Work required:
Go through the data and copy every line in which "with" appears.

====== Data section ======

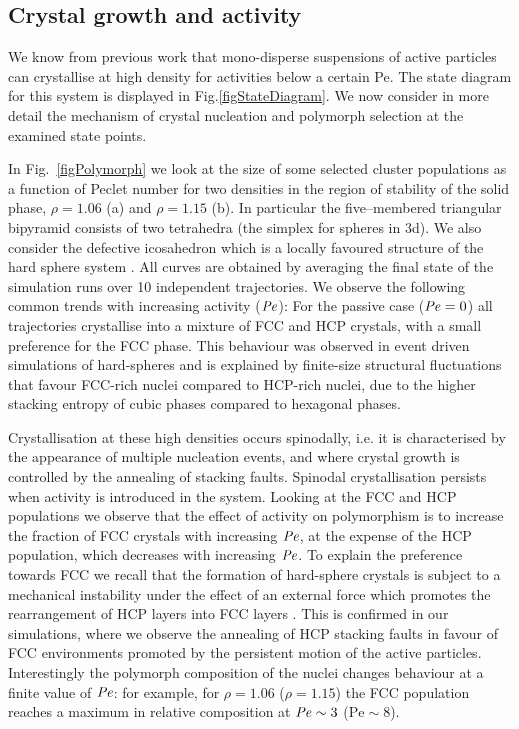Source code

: \subsection{Crystal growth and activity}
\label{sectionCrystalGrowthActivity}



We know from previous work \cite{wysocki2014,omar2021a} that mono-disperse suspensions of active particles can crystallise at high density for activities below a certain Pe. The state diagram for this system is displayed in Fig.\ref{figStateDiagram}. We now consider in more detail the mechanism of crystal nucleation and polymorph selection at the examined state points.


In Fig.~\ref{figPolymorph} we look at the size of some selected cluster populations as a function of Peclet number for two densities in the region of stability of the solid phase, $\rho=1.06$ (a) and $\rho=1.15$ (b). In particular the five--membered triangular bipyramid consists of two tetrahedra (the simplex for spheres in 3d). We also consider the defective icosahedron which is a locally favoured structure of the hard sphere system \cite{royall2015,hallett2018}. All curves are obtained by averaging the final state of the simulation runs over 10 independent trajectories. We observe the following common trends with increasing activity ($\operatorname{\mathit{P\kern-.08em e}}$): For the passive case ($\operatorname{\mathit{P\kern-.08em e}}=0$) all trajectories crystallise into a mixture of FCC and HCP crystals, with a small preference for the FCC phase. This behaviour was observed in event driven simulations of hard-spheres and is explained by finite-size structural fluctuations that favour FCC-rich nuclei compared to HCP-rich nuclei, due to the higher stacking entropy of cubic phases compared to hexagonal phases. 


Crystallisation at these high densities occurs spinodally, i.e. it is characterised by the appearance of multiple nucleation events, and where crystal growth is controlled by the annealing of stacking faults. Spinodal crystallisation persists when activity is introduced in the system. Looking at the FCC and HCP populations we observe that the effect of activity on polymorphism is to increase the fraction of FCC crystals with increasing $\operatorname{\mathit{P\kern-.08em e}}$, at the expense of the HCP population, which decreases with increasing $\operatorname{\mathit{P\kern-.08em e}}$. To explain the preference towards FCC we recall that the formation of hard-sphere crystals is subject to a mechanical instability under the effect of an external force which promotes the rearrangement of HCP layers into FCC layers \cite{heitkam2012}. This is confirmed in our simulations, where we observe the annealing of HCP stacking faults in favour of FCC environments promoted by the persistent motion of the active particles.
Interestingly the polymorph composition of the nuclei changes behaviour at a finite value of $\operatorname{\mathit{P\kern-.08em e}}$: for example, for $\rho=1.06$ ($\rho=1.15$) the FCC population reaches a maximum in relative composition at $\operatorname{\mathit{P\kern-.08em e}}\sim 3$ ($\text{Pe}\sim 8$).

======

Solution for this exercise:
In Fig.~\ref{figPolymorph} we look at the size of some selected cluster populations as a function of Peclet number for two densities in the region of stability of the solid phase, $\rho=1.06$ (a) and $\rho=1.15$ (b). In particular the five--membered triangular bipyramid consists of two tetrahedra (the simplex for spheres in 3d). We also consider the defective icosahedron which is a locally favoured structure of the hard sphere system \cite{royall2015,hallett2018}. All curves are obtained by averaging the final state of the simulation runs over 10 independent trajectories. We observe the following common trends with increasing activity ($\operatorname{\mathit{P\kern-.08em e}}$): For the passive case ($\operatorname{\mathit{P\kern-.08em e}}=0$) all trajectories crystallise into a mixture of FCC and HCP crystals, with a small preference for the FCC phase. This behaviour was observed in event driven simulations of hard-spheres and is explained by finite-size structural fluctuations that favour FCC-rich nuclei compared to HCP-rich nuclei, due to the higher stacking entropy of cubic phases compared to hexagonal phases. 
Crystallisation at these high densities occurs spinodally, i.e. it is characterised by the appearance of multiple nucleation events, and where crystal growth is controlled by the annealing of stacking faults. Spinodal crystallisation persists when activity is introduced in the system. Looking at the FCC and HCP populations we observe that the effect of activity on polymorphism is to increase the fraction of FCC crystals with increasing $\operatorname{\mathit{P\kern-.08em e}}$, at the expense of the HCP population, which decreases with increasing $\operatorname{\mathit{P\kern-.08em e}}$. To explain the preference towards FCC we recall that the formation of hard-sphere crystals is subject to a mechanical instability under the effect of an external force which promotes the rearrangement of HCP layers into FCC layers \cite{heitkam2012}. This is confirmed in our simulations, where we observe the annealing of HCP stacking faults in favour of FCC environments promoted by the persistent motion of the active particles.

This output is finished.